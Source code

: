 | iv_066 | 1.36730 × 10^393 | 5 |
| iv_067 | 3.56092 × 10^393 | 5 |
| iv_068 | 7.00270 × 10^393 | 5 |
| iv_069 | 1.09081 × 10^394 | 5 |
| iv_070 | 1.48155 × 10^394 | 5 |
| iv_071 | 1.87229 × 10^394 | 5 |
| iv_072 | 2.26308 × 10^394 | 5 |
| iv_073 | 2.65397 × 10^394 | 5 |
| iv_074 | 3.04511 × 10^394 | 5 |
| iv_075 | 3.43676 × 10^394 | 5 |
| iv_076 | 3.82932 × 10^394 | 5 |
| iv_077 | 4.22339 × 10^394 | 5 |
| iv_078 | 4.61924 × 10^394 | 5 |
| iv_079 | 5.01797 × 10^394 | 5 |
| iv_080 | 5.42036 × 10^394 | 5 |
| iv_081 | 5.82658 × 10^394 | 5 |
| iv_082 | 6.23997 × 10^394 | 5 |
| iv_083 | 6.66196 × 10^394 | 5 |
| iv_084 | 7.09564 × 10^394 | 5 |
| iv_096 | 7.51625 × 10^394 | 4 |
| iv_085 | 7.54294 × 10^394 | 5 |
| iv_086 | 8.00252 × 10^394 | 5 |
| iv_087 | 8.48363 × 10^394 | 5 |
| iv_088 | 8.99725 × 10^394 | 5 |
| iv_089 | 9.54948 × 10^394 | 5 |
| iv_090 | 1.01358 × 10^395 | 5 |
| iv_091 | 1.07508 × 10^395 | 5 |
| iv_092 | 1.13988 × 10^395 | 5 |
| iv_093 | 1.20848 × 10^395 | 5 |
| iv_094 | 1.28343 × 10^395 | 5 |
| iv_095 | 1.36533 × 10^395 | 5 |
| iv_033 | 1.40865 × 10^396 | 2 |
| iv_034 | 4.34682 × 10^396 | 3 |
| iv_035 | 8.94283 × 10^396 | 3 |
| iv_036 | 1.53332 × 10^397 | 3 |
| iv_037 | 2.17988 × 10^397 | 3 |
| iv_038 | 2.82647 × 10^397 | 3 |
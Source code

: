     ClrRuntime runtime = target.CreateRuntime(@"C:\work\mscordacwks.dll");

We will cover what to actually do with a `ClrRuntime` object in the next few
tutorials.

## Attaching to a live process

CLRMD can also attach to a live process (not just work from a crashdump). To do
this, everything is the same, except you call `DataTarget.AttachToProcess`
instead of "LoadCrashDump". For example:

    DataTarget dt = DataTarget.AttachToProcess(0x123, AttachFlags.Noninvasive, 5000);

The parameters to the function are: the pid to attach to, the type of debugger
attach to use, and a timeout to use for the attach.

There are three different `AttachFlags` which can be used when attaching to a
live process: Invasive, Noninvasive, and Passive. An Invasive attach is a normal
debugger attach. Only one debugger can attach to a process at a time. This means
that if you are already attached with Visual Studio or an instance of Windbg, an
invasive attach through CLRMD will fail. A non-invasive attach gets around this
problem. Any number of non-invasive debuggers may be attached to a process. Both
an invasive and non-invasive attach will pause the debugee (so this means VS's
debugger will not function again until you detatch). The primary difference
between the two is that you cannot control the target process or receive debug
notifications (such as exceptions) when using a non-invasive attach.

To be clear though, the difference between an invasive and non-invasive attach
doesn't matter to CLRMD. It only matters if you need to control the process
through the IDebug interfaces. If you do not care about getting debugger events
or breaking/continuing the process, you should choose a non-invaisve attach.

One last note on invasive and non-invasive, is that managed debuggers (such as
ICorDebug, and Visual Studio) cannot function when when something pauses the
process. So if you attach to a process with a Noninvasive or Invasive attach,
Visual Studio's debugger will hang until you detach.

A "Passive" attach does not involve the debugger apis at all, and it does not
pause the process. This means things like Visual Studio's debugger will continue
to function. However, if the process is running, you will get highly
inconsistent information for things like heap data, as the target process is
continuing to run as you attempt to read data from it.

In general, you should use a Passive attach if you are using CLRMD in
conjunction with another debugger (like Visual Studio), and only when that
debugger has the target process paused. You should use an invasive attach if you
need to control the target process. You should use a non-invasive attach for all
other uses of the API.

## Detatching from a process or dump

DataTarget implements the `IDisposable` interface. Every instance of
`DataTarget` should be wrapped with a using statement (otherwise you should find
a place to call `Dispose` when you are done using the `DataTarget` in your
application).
= = = = =
> PROMPT
Check the entries above line by line and return each one containing the word "using".

> OUTPUT FOR THIS EXERCISE
notifications (such as exceptions) when using a non-invasive attach.
In general, you should use a Passive attach if you are using CLRMD in
`DataTarget` should be wrapped with a using statement (otherwise you should find
a place to call `Dispose` when you are done using the `DataTarget` in your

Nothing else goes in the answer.